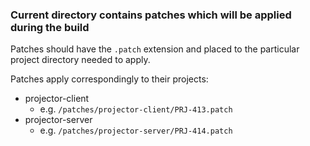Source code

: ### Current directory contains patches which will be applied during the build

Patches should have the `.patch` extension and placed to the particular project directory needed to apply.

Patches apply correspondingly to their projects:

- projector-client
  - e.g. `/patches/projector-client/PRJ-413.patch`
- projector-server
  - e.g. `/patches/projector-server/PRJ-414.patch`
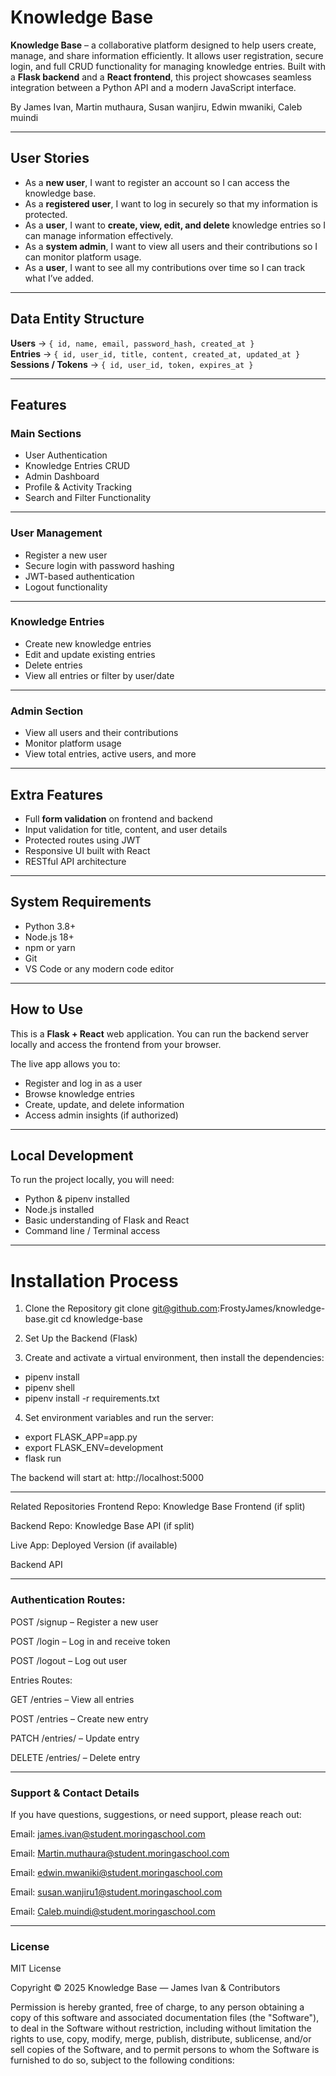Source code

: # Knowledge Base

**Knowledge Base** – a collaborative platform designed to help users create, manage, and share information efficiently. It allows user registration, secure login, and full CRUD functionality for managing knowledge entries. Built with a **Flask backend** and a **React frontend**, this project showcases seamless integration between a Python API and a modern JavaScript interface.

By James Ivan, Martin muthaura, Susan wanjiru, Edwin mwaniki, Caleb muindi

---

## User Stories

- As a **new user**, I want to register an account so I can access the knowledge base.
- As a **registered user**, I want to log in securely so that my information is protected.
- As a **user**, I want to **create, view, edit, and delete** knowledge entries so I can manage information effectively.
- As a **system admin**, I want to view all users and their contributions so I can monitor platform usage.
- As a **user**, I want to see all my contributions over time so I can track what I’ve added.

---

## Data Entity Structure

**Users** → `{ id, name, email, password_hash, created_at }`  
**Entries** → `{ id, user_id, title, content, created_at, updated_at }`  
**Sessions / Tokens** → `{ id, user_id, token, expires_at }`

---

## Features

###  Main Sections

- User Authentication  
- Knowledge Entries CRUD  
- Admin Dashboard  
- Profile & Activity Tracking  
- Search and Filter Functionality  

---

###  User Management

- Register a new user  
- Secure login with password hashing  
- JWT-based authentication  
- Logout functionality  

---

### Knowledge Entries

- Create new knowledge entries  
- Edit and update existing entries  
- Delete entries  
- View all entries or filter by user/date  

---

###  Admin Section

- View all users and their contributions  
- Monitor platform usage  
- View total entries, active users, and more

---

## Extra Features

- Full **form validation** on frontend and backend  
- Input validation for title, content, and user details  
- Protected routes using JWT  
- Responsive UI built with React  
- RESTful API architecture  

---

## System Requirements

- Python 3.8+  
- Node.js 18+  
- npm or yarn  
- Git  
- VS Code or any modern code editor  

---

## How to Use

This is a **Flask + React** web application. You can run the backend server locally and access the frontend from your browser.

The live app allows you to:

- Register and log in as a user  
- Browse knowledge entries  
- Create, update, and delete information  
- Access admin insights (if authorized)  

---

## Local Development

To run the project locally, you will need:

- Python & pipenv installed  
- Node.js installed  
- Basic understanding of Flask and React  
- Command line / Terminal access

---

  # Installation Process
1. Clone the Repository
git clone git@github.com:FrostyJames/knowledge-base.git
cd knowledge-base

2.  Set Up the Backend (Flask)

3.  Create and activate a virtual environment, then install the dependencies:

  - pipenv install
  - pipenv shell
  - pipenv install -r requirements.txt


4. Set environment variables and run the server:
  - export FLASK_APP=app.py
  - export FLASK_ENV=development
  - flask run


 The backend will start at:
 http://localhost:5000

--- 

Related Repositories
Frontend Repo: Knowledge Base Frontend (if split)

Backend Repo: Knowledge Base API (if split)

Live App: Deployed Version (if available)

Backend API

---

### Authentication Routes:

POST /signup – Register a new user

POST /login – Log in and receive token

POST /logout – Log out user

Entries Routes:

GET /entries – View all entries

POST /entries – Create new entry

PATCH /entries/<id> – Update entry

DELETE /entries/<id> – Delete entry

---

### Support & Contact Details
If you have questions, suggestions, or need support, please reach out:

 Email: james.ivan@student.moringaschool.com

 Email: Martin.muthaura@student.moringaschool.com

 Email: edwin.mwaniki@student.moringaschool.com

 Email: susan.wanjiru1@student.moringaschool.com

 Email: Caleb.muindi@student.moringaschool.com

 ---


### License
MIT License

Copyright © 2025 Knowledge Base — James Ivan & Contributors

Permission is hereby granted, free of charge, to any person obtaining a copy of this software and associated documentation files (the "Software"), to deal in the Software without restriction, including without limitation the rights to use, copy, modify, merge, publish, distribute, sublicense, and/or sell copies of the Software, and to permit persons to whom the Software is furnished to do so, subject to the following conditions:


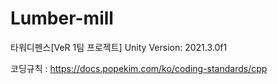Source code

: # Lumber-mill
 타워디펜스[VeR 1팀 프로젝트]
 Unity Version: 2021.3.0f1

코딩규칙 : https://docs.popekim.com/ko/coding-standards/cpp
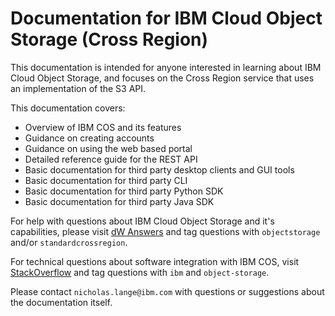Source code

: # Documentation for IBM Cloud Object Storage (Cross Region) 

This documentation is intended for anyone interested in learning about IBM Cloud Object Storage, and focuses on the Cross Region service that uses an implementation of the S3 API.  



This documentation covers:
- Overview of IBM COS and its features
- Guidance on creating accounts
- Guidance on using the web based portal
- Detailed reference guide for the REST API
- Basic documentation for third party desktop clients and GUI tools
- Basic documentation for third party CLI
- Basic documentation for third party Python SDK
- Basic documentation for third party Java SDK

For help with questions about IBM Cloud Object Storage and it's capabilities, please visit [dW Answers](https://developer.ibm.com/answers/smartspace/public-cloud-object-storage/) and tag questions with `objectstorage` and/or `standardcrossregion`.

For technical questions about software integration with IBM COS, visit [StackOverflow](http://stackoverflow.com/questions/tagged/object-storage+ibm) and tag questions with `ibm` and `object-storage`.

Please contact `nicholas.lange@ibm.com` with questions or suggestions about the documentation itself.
==============================
Print the data once more without any change, skipping each picture.

**ANSWER SPACE**
Source code

: ### Current directory contains patches which will be applied during the build

Patches should have the `.patch` extension and placed to the particular project directory needed to apply.

Patches apply correspondingly to their projects:

- projector-client
  - e.g. `/patches/projector-client/PRJ-413.patch`
- projector-server
  - e.g. `/patches/projector-server/PRJ-414.patch`
Source code

: # Knowledge Base

**Knowledge Base** – a collaborative platform designed to help users create, manage, and share information efficiently. It allows user registration, secure login, and full CRUD functionality for managing knowledge entries. Built with a **Flask backend** and a **React frontend**, this project showcases seamless integration between a Python API and a modern JavaScript interface.

By James Ivan, Martin muthaura, Susan wanjiru, Edwin mwaniki, Caleb muindi

---

## User Stories

- As a **new user**, I want to register an account so I can access the knowledge base.
- As a **registered user**, I want to log in securely so that my information is protected.
- As a **user**, I want to **create, view, edit, and delete** knowledge entries so I can manage information effectively.
- As a **system admin**, I want to view all users and their contributions so I can monitor platform usage.
- As a **user**, I want to see all my contributions over time so I can track what I’ve added.

---

## Data Entity Structure

**Users** → `{ id, name, email, password_hash, created_at }`  
**Entries** → `{ id, user_id, title, content, created_at, updated_at }`  
**Sessions / Tokens** → `{ id, user_id, token, expires_at }`

---

## Features

###  Main Sections

- User Authentication  
- Knowledge Entries CRUD  
- Admin Dashboard  
- Profile & Activity Tracking  
- Search and Filter Functionality  

---

###  User Management

- Register a new user  
- Secure login with password hashing  
- JWT-based authentication  
- Logout functionality  

---

### Knowledge Entries

- Create new knowledge entries  
- Edit and update existing entries  
- Delete entries  
- View all entries or filter by user/date  

---

###  Admin Section

- View all users and their contributions  
- Monitor platform usage  
- View total entries, active users, and more

---

## Extra Features

- Full **form validation** on frontend and backend  
- Input validation for title, content, and user details  
- Protected routes using JWT  
- Responsive UI built with React  
- RESTful API architecture  

---

## System Requirements

- Python 3.8+  
- Node.js 18+  
- npm or yarn  
- Git  
- VS Code or any modern code editor  

---

## How to Use

This is a **Flask + React** web application. You can run the backend server locally and access the frontend from your browser.

The live app allows you to:

- Register and log in as a user  
- Browse knowledge entries  
- Create, update, and delete information  
- Access admin insights (if authorized)  

---

## Local Development

To run the project locally, you will need:

- Python & pipenv installed  
- Node.js installed  
- Basic understanding of Flask and React  
- Command line / Terminal access

---

  # Installation Process
1. Clone the Repository
git clone git@github.com:FrostyJames/knowledge-base.git
cd knowledge-base

2.  Set Up the Backend (Flask)

3.  Create and activate a virtual environment, then install the dependencies:

  - pipenv install
  - pipenv shell
  - pipenv install -r requirements.txt


4. Set environment variables and run the server:
  - export FLASK_APP=app.py
  - export FLASK_ENV=development
  - flask run


 The backend will start at:
 http://localhost:5000

--- 

Related Repositories
Frontend Repo: Knowledge Base Frontend (if split)

Backend Repo: Knowledge Base API (if split)

Live App: Deployed Version (if available)

Backend API

---

### Authentication Routes:

POST /signup – Register a new user

POST /login – Log in and receive token

POST /logout – Log out user

Entries Routes:

GET /entries – View all entries

POST /entries – Create new entry

PATCH /entries/<id> – Update entry

DELETE /entries/<id> – Delete entry

---

### Support & Contact Details
If you have questions, suggestions, or need support, please reach out:

 Email: james.ivan@student.moringaschool.com

 Email: Martin.muthaura@student.moringaschool.com

 Email: edwin.mwaniki@student.moringaschool.com

 Email: susan.wanjiru1@student.moringaschool.com

 Email: Caleb.muindi@student.moringaschool.com

 ---


### License
MIT License

Copyright © 2025 Knowledge Base — James Ivan & Contributors

Permission is hereby granted, free of charge, to any person obtaining a copy of this software and associated documentation files (the "Software"), to deal in the Software without restriction, including without limitation the rights to use, copy, modify, merge, publish, distribute, sublicense, and/or sell copies of the Software, and to permit persons to whom the Software is furnished to do so, subject to the following conditions:


Source code

: # Lumber-mill
 타워디펜스[VeR 1팀 프로젝트]
 Unity Version: 2021.3.0f1

코딩규칙 : https://docs.popekim.com/ko/coding-standards/cpp
Source code

: # Documentation for IBM Cloud Object Storage (Cross Region) 

This documentation is intended for anyone interested in learning about IBM Cloud Object Storage, and focuses on the Cross Region service that uses an implementation of the S3 API.  



This documentation covers:
- Overview of IBM COS and its features
- Guidance on creating accounts
- Guidance on using the web based portal
- Detailed reference guide for the REST API
- Basic documentation for third party desktop clients and GUI tools
- Basic documentation for third party CLI
- Basic documentation for third party Python SDK
- Basic documentation for third party Java SDK

For help with questions about IBM Cloud Object Storage and it's capabilities, please visit [dW Answers](https://developer.ibm.com/answers/smartspace/public-cloud-object-storage/) and tag questions with `objectstorage` and/or `standardcrossregion`.

For technical questions about software integration with IBM COS, visit [StackOverflow](http://stackoverflow.com/questions/tagged/object-storage+ibm) and tag questions with `ibm` and `object-storage`.

Please contact `nicholas.lange@ibm.com` with questions or suggestions about the documentation itself.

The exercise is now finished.